=== SUPPLIED DATA ===
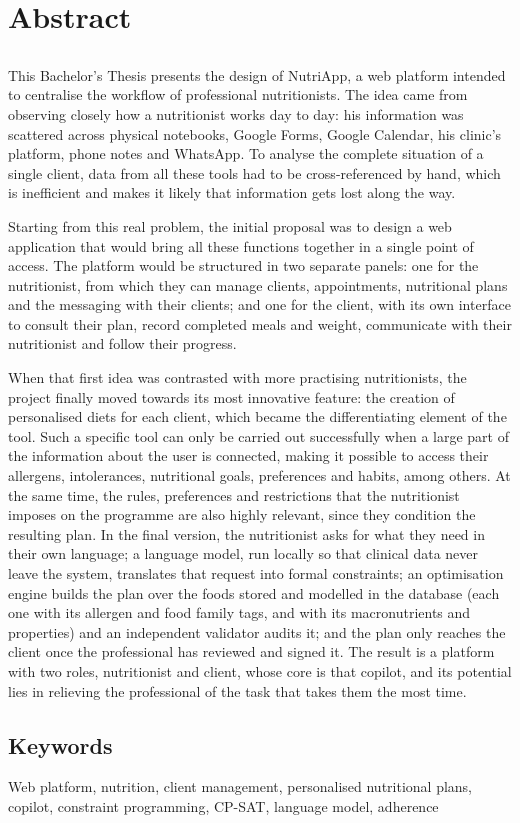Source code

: \chapter*{Abstract}

\section*{\tituloPortadaEngVal}

This Bachelor's Thesis presents the design of NutriApp, a web platform intended to centralise the workflow of professional nutritionists. The idea came from observing closely how a nutritionist works day to day: his information was scattered across physical notebooks, Google Forms, Google Calendar, his clinic's platform, phone notes and WhatsApp. To analyse the complete situation of a single client, data from all these tools had to be cross-referenced by hand, which is inefficient and makes it likely that information gets lost along the way.

Starting from this real problem, the initial proposal was to design a web application that would bring all these functions together in a single point of access. The platform would be structured in two separate panels: one for the nutritionist, from which they can manage clients, appointments, nutritional plans and the messaging with their clients; and one for the client, with its own interface to consult their plan, record completed meals and weight, communicate with their nutritionist and follow their progress.

When that first idea was contrasted with more practising nutritionists, the project finally moved towards its most innovative feature: the creation of personalised diets for each client, which became the differentiating element of the tool. Such a specific tool can only be carried out successfully when a large part of the information about the user is connected, making it possible to access their allergens, intolerances, nutritional goals, preferences and habits, among others. At the same time, the rules, preferences and restrictions that the nutritionist imposes on the programme are also highly relevant, since they condition the resulting plan. In the final version, the nutritionist asks for what they need in their own language; a language model, run locally so that clinical data never leave the system, translates that request into formal constraints; an optimisation engine builds the plan over the foods stored and modelled in the database (each one with its allergen and food family tags, and with its macronutrients and properties) and an independent validator audits it; and the plan only reaches the client once the professional has reviewed and signed it. The result is a platform with two roles, nutritionist and client, whose core is that copilot, and its potential lies in relieving the professional of the task that takes them the most time.

\section*{Keywords}

\noindent Web platform, nutrition, client management, personalised nutritional plans, copilot, constraint programming, CP-SAT, language model, adherence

=== AIM OF THE TASK ===
A verbatim copy of every record is required, with all pictures excluded.

=== OUTPUT OF THE EXERCISE ===
Source code

: \chapter*{Abstract}

\section*{\tituloPortadaEngVal}

This Bachelor's Thesis presents the design of NutriApp, a web platform intended to centralise the workflow of professional nutritionists. The idea came from observing closely how a nutritionist works day to day: his information was scattered across physical notebooks, Google Forms, Google Calendar, his clinic's platform, phone notes and WhatsApp. To analyse the complete situation of a single client, data from all these tools had to be cross-referenced by hand, which is inefficient and makes it likely that information gets lost along the way.

Starting from this real problem, the initial proposal was to design a web application that would bring all these functions together in a single point of access. The platform would be structured in two separate panels: one for the nutritionist, from which they can manage clients, appointments, nutritional plans and the messaging with their clients; and one for the client, with its own interface to consult their plan, record completed meals and weight, communicate with their nutritionist and follow their progress.

When that first idea was contrasted with more practising nutritionists, the project finally moved towards its most innovative feature: the creation of personalised diets for each client, which became the differentiating element of the tool. Such a specific tool can only be carried out successfully when a large part of the information about the user is connected, making it possible to access their allergens, intolerances, nutritional goals, preferences and habits, among others. At the same time, the rules, preferences and restrictions that the nutritionist imposes on the programme are also highly relevant, since they condition the resulting plan. In the final version, the nutritionist asks for what they need in their own language; a language model, run locally so that clinical data never leave the system, translates that request into formal constraints; an optimisation engine builds the plan over the foods stored and modelled in the database (each one with its allergen and food family tags, and with its macronutrients and properties) and an independent validator audits it; and the plan only reaches the client once the professional has reviewed and signed it. The result is a platform with two roles, nutritionist and client, whose core is that copilot, and its potential lies in relieving the professional of the task that takes them the most time.

\section*{Keywords}

\noindent Web platform, nutrition, client management, personalised nutritional plans, copilot, constraint programming, CP-SAT, language model, adherence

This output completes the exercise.